July 14, 2015 / 4:17 AM / 2 years ago

Dalian iron ore rises as rebar recovers, near-term restocking seen

* Dalian iron ore up 1.1 pct, Shanghai rebar also gains

* Spot iron ore steady at just below $50/tonne

* Vale to replace higher cost output, but keeps 2015 target

By Manolo Serapio Jr

MANILA, July 14 (Reuters) - Chinese iron ore futures climbed more than 1 percent on Tuesday as steel prices recovered on hopes traders would rebuild stockpiles after a recent rout and ahead of seasonal peak demand.

Firmer futures may push benchmark spot iron ore higher later in the day, having stabilised at close to $50 a tonne on Monday after last week's dive, along with Chinese equities, to a 10-year low.

The most-traded September iron ore contract on the Dalian Commodity Exchange was up 1.1 percent at 371.50 yuan ($60) a tonne by midday, after touching a record low of 333 yuan on July 9.

Steel futures also rose. Rebar for October delivery on the Shanghai Futures Exchange gained 0.5 percent to 2,022 yuan a tonne, distancing further from last week's all-time trough of 1,891 yuan.

China's slowing economy, forecast to have grown at a six-year low of 6.9 percent in the second quarter, and a cooling property sector have hit demand for steel which shrank around 5 percent in January-May, roiling prices and squeezing mills' margins.

"Looking ahead, the steel restocking demand ahead of September peak season and recovery of housing market will help revive domestic demand," Argonaut Securities analyst Helen Lau said in a note, referring to top steel consumer China.

A drop in iron ore prices to below $50 a tonne also spurred some buyers, including Chinese mills looking to replenish inventories, traders said.

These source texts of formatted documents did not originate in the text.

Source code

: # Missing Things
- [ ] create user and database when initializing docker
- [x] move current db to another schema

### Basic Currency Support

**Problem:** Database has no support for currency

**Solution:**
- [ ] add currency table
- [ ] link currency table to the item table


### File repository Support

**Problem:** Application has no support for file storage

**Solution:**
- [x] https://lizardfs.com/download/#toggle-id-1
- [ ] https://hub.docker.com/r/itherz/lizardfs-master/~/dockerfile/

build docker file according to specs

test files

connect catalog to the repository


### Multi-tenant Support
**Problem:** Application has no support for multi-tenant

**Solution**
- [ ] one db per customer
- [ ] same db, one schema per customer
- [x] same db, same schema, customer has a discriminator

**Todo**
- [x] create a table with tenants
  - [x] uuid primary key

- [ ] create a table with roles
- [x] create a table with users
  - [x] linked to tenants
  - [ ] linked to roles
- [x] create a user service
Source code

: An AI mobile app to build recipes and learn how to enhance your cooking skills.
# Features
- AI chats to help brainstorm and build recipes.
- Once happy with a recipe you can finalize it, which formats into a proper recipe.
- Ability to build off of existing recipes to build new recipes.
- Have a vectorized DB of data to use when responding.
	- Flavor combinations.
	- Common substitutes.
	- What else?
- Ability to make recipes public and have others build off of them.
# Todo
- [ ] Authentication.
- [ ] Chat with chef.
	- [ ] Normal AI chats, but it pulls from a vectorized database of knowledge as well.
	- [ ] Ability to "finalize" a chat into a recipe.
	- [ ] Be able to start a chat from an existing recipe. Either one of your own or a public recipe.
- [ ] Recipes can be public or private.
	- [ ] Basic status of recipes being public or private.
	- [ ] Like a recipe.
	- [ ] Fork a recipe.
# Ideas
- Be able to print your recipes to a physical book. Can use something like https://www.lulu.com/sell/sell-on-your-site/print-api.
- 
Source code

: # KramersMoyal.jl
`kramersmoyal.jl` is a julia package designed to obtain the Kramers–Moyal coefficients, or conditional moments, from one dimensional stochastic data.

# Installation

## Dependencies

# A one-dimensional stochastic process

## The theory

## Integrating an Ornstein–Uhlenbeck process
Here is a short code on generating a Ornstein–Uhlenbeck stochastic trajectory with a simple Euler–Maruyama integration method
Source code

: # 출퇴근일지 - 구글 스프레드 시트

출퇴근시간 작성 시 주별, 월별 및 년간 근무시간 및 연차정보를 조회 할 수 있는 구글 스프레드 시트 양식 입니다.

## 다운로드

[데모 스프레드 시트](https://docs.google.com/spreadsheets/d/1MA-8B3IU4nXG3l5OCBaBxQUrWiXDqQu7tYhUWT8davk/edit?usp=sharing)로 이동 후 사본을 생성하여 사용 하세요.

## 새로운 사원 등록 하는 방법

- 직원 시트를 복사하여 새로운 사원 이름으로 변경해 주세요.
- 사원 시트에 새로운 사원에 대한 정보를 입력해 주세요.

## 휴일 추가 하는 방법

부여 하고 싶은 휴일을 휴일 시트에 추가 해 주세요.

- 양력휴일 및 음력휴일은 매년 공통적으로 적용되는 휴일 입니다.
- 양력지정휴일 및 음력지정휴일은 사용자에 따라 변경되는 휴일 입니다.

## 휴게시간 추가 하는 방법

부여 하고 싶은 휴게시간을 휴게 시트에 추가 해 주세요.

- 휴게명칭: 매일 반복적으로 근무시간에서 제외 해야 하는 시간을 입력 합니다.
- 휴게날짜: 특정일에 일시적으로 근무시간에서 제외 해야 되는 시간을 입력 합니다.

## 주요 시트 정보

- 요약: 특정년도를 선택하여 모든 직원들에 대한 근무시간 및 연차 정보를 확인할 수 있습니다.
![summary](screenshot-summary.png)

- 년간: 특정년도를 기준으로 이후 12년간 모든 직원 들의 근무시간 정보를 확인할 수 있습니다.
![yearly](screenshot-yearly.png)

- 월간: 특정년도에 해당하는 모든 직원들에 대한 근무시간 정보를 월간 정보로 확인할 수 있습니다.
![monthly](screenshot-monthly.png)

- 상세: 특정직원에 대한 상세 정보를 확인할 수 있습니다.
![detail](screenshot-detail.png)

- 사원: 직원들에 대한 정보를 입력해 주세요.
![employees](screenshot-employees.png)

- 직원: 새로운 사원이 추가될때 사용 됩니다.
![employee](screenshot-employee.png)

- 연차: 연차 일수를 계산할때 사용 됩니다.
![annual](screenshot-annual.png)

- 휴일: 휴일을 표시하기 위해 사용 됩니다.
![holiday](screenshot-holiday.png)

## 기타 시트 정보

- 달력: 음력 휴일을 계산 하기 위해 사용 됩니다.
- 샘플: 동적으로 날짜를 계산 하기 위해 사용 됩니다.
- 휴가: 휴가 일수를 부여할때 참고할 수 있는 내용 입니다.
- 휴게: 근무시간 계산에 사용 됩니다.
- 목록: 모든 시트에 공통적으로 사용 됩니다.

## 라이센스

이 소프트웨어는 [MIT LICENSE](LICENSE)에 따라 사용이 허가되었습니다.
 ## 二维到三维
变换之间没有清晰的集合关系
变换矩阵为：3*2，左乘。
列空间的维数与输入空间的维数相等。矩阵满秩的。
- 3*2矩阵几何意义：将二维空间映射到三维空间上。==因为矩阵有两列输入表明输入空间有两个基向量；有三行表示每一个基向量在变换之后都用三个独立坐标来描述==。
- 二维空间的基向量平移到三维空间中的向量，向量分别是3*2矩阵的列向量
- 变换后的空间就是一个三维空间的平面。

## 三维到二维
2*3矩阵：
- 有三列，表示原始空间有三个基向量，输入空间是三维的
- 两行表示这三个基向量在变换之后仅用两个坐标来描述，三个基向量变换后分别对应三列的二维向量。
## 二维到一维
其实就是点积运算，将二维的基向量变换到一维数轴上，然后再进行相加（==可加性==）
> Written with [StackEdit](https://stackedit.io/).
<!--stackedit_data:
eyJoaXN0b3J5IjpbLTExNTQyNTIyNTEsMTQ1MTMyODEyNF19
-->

Iron ore for immediate delivery to China's Tianjin port .IO62-CNI=SI was unchanged at $49.90 a tonne on Monday, according to The Steel Index (TSI). The benchmark touched $44.10 last week, the lowest on record since TSI began compiling the data. Based on annual pricing that preceded the current spot-based system, it was the lowest since 2005, according to data compiled by Goldman Sachs.

Faced with tumbling prices, Vale, the world's largest iron ore producer, will replace 25 million tonnes a year of higher-cost production with cheaper tonnes.

"The shift in focus towards maximising margins, rather than maintaining volume at any cost, may provide some support to prices in near term," ANZ Bank said in a note.